> **Work item**
Output range, inclusive: from the line containing "# <strong>What You Will Gain:</strong>" to the line containing "3. Analyze industry". Restate those lines from the data below word for word and only those.

(Stored data)
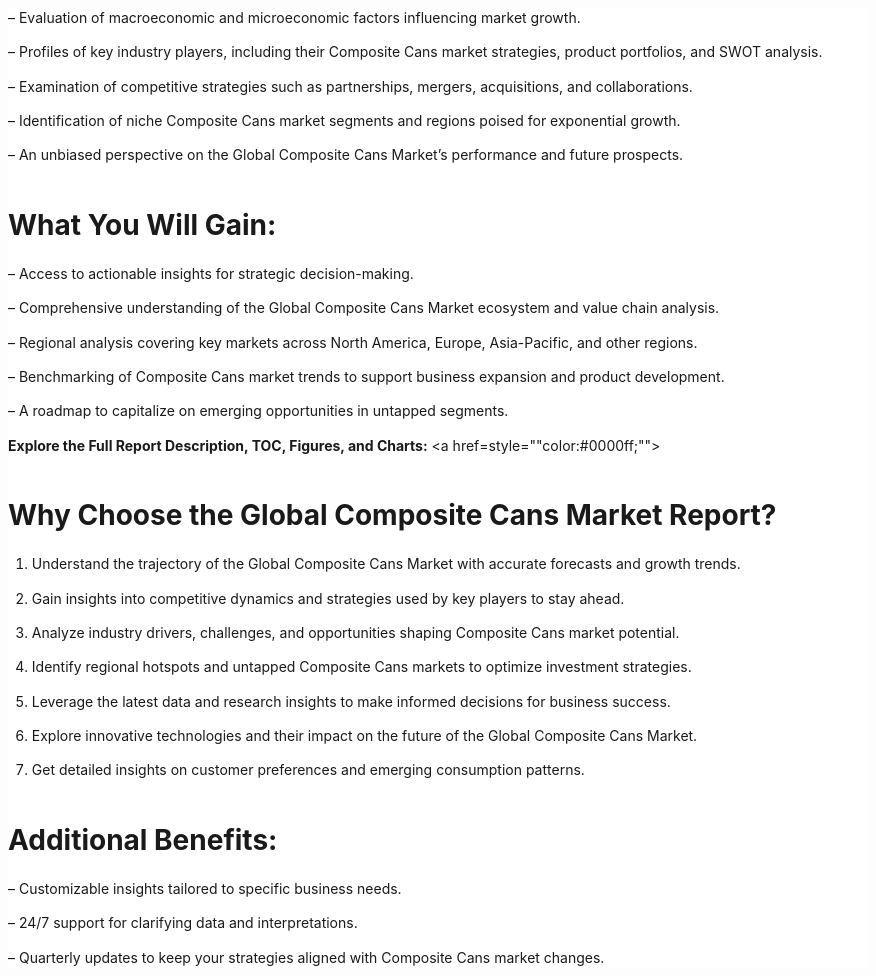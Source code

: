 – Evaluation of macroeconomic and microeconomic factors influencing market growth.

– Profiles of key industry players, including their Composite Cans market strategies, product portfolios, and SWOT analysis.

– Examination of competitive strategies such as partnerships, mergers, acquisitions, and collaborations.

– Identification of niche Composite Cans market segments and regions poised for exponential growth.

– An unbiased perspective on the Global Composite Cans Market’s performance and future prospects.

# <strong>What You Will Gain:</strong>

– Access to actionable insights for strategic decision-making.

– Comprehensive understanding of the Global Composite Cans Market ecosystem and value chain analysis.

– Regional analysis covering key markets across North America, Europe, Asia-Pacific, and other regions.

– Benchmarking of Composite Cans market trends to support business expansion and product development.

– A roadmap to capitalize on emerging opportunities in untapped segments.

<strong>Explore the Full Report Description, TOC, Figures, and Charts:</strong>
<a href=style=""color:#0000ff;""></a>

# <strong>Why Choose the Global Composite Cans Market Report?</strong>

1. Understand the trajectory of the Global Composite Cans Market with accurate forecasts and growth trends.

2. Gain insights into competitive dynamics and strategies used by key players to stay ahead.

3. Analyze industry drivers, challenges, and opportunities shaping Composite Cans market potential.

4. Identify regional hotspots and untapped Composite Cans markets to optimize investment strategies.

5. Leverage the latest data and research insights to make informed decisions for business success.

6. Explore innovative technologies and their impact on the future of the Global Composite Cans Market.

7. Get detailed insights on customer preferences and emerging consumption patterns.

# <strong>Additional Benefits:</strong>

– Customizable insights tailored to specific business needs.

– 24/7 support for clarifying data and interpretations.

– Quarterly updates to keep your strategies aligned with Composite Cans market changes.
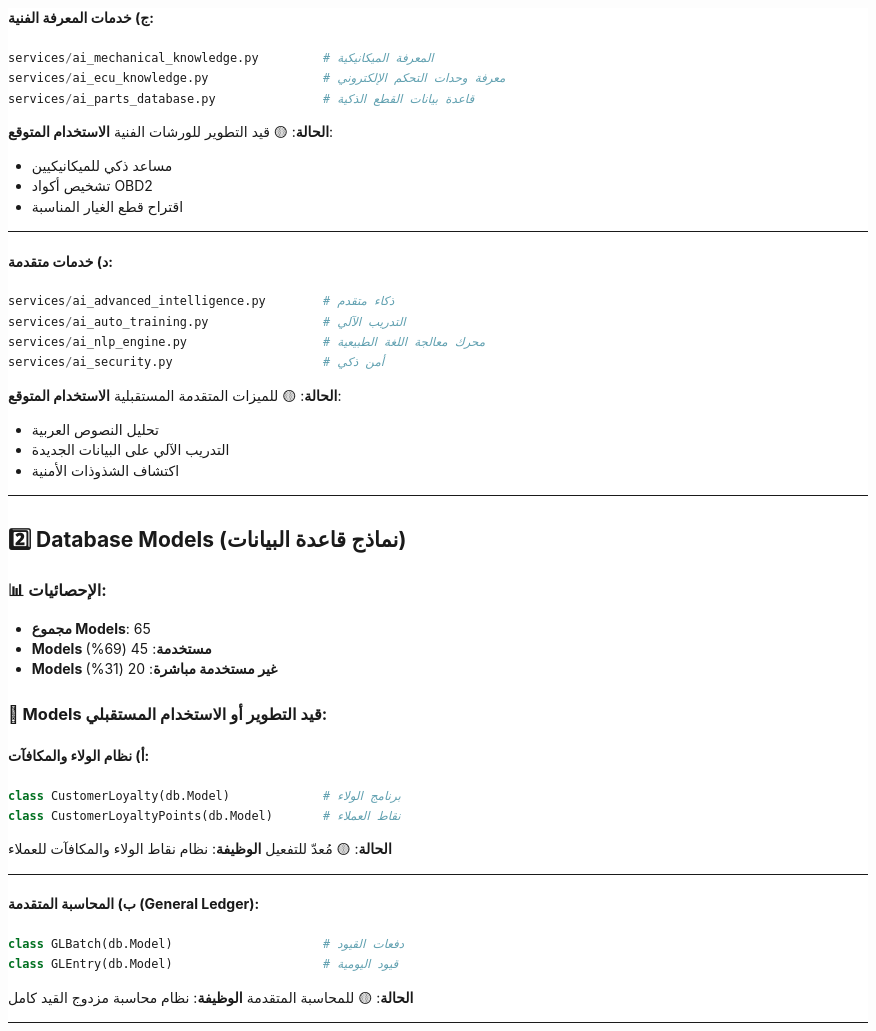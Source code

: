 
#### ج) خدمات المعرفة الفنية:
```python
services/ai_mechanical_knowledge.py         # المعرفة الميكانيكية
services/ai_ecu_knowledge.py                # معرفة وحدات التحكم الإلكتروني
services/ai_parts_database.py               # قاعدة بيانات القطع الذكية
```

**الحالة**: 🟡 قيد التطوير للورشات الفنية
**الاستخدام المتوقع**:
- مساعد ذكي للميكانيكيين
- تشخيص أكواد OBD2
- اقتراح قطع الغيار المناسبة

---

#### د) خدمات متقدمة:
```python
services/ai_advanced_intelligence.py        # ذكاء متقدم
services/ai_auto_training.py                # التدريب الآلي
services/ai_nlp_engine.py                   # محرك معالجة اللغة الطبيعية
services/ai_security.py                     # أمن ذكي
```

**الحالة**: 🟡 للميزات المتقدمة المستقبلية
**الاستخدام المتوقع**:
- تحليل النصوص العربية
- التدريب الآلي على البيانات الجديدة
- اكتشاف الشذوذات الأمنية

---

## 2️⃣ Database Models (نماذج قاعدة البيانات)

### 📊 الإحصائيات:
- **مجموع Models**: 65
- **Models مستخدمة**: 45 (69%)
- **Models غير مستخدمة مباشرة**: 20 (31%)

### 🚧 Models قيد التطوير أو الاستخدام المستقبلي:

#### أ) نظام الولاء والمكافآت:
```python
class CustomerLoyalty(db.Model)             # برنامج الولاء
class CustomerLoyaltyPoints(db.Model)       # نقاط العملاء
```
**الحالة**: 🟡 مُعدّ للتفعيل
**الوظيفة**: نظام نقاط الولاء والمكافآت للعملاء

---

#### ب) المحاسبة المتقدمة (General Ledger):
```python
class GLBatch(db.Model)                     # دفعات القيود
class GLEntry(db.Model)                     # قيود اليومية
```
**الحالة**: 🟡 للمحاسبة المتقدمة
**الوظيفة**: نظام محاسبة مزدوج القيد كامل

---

> **Task response**
# <strong>What You Will Gain:</strong>

– Access to actionable insights for strategic decision-making.

– Comprehensive understanding of the Global Composite Cans Market ecosystem and value chain analysis.

– Regional analysis covering key markets across North America, Europe, Asia-Pacific, and other regions.

– Benchmarking of Composite Cans market trends to support business expansion and product development.

– A roadmap to capitalize on emerging opportunities in untapped segments.

<strong>Explore the Full Report Description, TOC, Figures, and Charts:</strong>
<a href=style=""color:#0000ff;""></a>

# <strong>Why Choose the Global Composite Cans Market Report?</strong>

1. Understand the trajectory of the Global Composite Cans Market with accurate forecasts and growth trends.

2. Gain insights into competitive dynamics and strategies used by key players to stay ahead.

3. Analyze industry drivers, challenges, and opportunities shaping Composite Cans market potential.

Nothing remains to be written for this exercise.